» YOUR INSTRUCTIONS: Some lines below hold "sublime". Pick them out and copy them.
··········
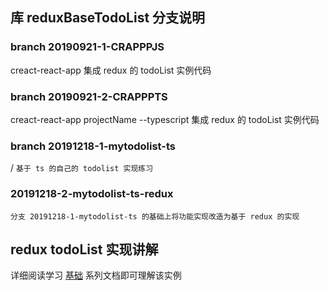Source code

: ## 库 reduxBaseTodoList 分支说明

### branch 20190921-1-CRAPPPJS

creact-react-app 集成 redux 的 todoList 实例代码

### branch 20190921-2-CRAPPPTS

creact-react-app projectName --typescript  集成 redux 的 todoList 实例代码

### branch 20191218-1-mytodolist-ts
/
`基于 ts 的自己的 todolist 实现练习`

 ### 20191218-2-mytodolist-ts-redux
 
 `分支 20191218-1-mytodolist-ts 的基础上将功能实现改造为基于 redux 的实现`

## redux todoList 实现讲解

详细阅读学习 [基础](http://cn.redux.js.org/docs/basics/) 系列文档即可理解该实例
··········
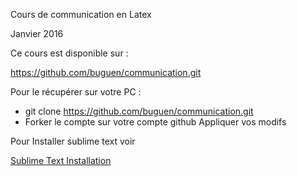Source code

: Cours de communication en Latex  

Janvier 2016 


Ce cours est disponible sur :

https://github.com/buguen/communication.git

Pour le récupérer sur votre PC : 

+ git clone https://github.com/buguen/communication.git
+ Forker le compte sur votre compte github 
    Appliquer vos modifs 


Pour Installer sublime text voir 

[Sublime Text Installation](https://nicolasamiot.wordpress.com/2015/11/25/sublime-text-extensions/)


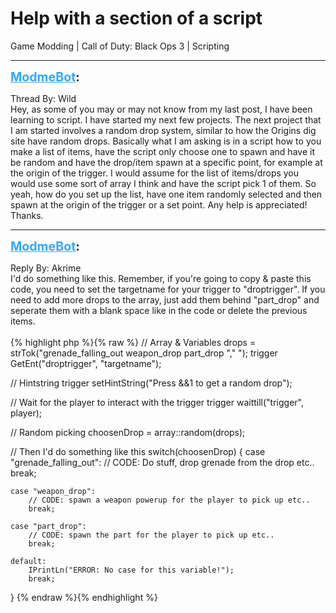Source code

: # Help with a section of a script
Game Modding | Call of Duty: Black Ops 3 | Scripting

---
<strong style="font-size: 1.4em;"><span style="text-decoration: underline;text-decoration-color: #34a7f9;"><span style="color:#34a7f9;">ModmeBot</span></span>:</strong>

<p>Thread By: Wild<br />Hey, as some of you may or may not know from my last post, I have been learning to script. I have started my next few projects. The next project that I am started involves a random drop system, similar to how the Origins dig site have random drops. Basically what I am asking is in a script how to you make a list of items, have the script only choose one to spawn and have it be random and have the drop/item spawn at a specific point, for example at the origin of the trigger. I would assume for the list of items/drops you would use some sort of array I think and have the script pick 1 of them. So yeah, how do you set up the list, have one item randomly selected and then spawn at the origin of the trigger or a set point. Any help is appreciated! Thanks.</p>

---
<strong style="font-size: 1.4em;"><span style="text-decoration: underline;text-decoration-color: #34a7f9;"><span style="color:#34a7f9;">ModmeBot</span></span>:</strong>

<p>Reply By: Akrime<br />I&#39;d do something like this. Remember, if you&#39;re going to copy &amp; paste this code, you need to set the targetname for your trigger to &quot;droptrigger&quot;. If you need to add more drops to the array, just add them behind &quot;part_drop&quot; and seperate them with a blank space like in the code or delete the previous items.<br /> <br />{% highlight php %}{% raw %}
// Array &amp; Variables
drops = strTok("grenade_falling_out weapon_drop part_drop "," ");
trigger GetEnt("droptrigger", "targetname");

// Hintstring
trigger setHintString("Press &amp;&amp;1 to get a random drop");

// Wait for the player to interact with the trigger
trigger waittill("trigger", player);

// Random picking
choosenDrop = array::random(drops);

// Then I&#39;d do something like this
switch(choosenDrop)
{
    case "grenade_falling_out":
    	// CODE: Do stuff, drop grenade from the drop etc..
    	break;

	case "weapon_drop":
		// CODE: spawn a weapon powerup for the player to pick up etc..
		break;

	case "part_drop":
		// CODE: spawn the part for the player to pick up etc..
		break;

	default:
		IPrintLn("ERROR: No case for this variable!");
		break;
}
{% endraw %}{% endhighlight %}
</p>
··········
» OUTPUT FOR THIS TASK:
Pour Installer sublime text voir 
[Sublime Text Installation](https://nicolasamiot.wordpress.com/2015/11/25/sublime-text-extensions/)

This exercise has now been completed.